The city-parish isn’t talking about converting its entire fleet at once. Bidders might, for example, recommend converting some vehicles, replacing aging vehicles with new CNG-powered ones, using the savings on fuel to pay for CNG stations, or even partnering with the state.

“We want someone to come in, look at our fleet and make a recommendation to us on how to transform our fleet into a CNG fleet,” Daniel said.

The metro area has lagged behind Lafayette and Shreveport in moving to natural gas-powered vehicles. Lafayette Consolidated Government had more than 60 CNG vehicles at the end of 2012. In February, the city opened its first public CNG station. The city began the year with five CNG buses but expects to have 22 by the end of August.

Lafayette and Shreveport are further along because oil and gas firms have been the early adopters of CNG. Baton Rouge doesn’t have those types of companies or their large, commercial fleets, said Gifford Briggs, vice president of the Louisiana Oil and Gas Association.

But a massive conversion by the city-parish, or CATS switching its buses to natural gas, would get the average person to think about making the same move, Briggs said. Less than 1 percent of Louisiana’s cars and trucks run on natural gas, and roughly 2 percent nationwide.

There are about 120,000 natural gas vehicles in the United States and more than 15.2 million worldwide, according to NGVAmerica. There are about 1,000 natural gas fueling stations nationally, with about half open to the public.

Baton Rouge has three public CNG stations and one private station. Entergy has a private station and owns the CNG equipment at two of Lavigne Oil’s stations. The stations didn’t have much business before 2010 but now serve about 50 vehicles a day, Entergy spokeswoman Charlotte Cavell said.

Lavigne Oil Controller Anne Virgets said the company installed the CNG equipment in the early 1990s, back when everyone was talking about the coming move to natural gas. The talk remained just that for years, but interest in CNG has resurfaced recently, with abundant natural gas supplies and cheaper prices. Lavigne Oil is even looking at adding CNG service to some of its stations along Interstate 10 to serve commercial customers.

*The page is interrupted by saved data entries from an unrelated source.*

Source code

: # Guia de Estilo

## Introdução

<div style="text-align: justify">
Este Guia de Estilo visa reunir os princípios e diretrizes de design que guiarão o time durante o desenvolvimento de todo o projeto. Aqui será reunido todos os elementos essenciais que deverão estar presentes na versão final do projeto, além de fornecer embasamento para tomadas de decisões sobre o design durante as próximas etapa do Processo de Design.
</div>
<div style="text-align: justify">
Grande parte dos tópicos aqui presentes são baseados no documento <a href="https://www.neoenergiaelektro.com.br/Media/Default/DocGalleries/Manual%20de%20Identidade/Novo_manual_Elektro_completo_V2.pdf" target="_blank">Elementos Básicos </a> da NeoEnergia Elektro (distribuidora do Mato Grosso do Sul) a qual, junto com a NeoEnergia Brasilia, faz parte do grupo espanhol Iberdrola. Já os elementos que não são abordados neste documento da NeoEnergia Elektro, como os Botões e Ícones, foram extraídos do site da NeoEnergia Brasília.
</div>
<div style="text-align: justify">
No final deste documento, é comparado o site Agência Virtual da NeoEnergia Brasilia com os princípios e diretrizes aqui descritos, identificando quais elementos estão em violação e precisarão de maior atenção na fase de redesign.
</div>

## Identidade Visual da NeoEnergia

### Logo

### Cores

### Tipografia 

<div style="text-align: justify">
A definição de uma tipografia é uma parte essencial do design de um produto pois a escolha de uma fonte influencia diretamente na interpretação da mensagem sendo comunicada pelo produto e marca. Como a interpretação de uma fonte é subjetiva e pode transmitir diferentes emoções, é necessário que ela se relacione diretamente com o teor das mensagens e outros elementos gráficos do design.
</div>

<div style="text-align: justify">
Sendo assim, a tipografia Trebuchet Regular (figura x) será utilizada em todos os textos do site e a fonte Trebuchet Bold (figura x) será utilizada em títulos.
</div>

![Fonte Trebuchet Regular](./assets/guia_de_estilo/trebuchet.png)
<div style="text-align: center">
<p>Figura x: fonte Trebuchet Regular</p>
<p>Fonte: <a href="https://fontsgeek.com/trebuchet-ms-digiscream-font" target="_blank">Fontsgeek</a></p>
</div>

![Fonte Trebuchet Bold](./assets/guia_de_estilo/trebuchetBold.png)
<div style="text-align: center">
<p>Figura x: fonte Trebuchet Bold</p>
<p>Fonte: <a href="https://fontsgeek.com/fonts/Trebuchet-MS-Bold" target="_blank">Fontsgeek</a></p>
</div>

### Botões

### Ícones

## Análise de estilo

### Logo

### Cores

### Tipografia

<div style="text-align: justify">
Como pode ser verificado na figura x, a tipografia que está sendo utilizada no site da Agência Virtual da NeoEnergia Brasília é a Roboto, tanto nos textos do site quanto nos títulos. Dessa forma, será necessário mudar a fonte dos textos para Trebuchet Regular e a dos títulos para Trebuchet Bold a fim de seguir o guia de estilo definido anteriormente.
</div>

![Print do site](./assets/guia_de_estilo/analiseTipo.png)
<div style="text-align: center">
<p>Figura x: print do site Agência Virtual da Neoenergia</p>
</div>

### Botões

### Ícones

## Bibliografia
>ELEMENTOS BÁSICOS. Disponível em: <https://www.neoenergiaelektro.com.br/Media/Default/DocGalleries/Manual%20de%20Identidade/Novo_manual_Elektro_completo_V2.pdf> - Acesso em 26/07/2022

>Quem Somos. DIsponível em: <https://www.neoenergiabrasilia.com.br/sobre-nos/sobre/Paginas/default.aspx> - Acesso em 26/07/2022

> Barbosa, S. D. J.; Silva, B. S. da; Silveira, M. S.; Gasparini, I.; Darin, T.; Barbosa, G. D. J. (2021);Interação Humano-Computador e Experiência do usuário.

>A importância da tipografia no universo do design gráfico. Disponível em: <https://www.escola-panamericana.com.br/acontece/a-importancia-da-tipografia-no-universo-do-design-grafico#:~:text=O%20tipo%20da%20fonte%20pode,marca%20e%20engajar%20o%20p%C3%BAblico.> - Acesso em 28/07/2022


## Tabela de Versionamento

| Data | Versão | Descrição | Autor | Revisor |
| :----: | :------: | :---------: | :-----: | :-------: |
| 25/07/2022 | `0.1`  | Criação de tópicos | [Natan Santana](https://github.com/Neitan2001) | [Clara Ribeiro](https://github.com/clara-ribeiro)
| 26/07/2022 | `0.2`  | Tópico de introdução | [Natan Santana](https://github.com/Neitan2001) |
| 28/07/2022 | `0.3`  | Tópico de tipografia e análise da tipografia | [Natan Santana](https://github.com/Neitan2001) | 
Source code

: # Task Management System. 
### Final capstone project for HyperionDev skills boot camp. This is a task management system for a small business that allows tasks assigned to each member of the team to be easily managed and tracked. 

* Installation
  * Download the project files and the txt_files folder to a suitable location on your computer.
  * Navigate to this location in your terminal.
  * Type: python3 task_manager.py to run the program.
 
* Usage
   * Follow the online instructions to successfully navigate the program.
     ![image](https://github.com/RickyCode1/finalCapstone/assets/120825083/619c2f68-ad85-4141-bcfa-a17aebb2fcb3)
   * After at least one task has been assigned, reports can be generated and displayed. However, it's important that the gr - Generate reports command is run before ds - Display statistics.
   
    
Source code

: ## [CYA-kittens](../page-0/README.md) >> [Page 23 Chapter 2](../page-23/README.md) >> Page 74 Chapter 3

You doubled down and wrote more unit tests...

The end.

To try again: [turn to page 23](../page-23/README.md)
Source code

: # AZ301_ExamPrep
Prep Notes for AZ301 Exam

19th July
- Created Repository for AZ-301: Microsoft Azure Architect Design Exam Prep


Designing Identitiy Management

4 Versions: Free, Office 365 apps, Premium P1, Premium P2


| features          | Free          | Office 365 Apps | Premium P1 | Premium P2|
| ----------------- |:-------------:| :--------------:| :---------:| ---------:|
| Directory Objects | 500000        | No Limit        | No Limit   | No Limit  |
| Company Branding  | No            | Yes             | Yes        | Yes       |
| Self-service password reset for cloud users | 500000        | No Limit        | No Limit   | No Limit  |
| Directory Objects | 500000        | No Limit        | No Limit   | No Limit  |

Lavigne is far from alone.

On Thursday, Chicago-based Trillium CNG announced it will build 101 public CNG stations nationwide — three of them in Louisiana — by 2016. Trillium said it plans to build the stations off major interstates but no specific locations were available.

Earlier this week, Houston-based Halliburton announced it has rolled out nearly 100 light-duty, compressed natural gas trucks in Louisiana and six other states, with an eye toward moving all of its pickups to CNG. Louisiana has five of the new CNG trucks.

Larry Deweese, Halliburton global manager for equipment maintenance, said Halliburton has 10,000 vehicles in its U.S. fleet but hasn’t decided how many eventually will run on natural gas.

Deweese said he did not know the size of Halliburton’s fleet in Louisiana, but the company is all over the Gulf Coast, as well as Bossier City.

Deweese said the company will place the CNG vehicles where appropriate. In the short term, Halliburton plans to fuel its CNG trucks at public stations, but if the fleet grows large enough and the numbers make sense, the company might consider building its own stations.

It costs a little less than $10,000 to convert a truck to natural gas, but Halliburton will easily recover the additional expense.

Halliburton replaces its trucks every four or five years, depending on usage, Deweese said. The company estimates that burning natural gas will slash its trucks’ emissions by 90 percent and cut fuel costs by $5,100 a year.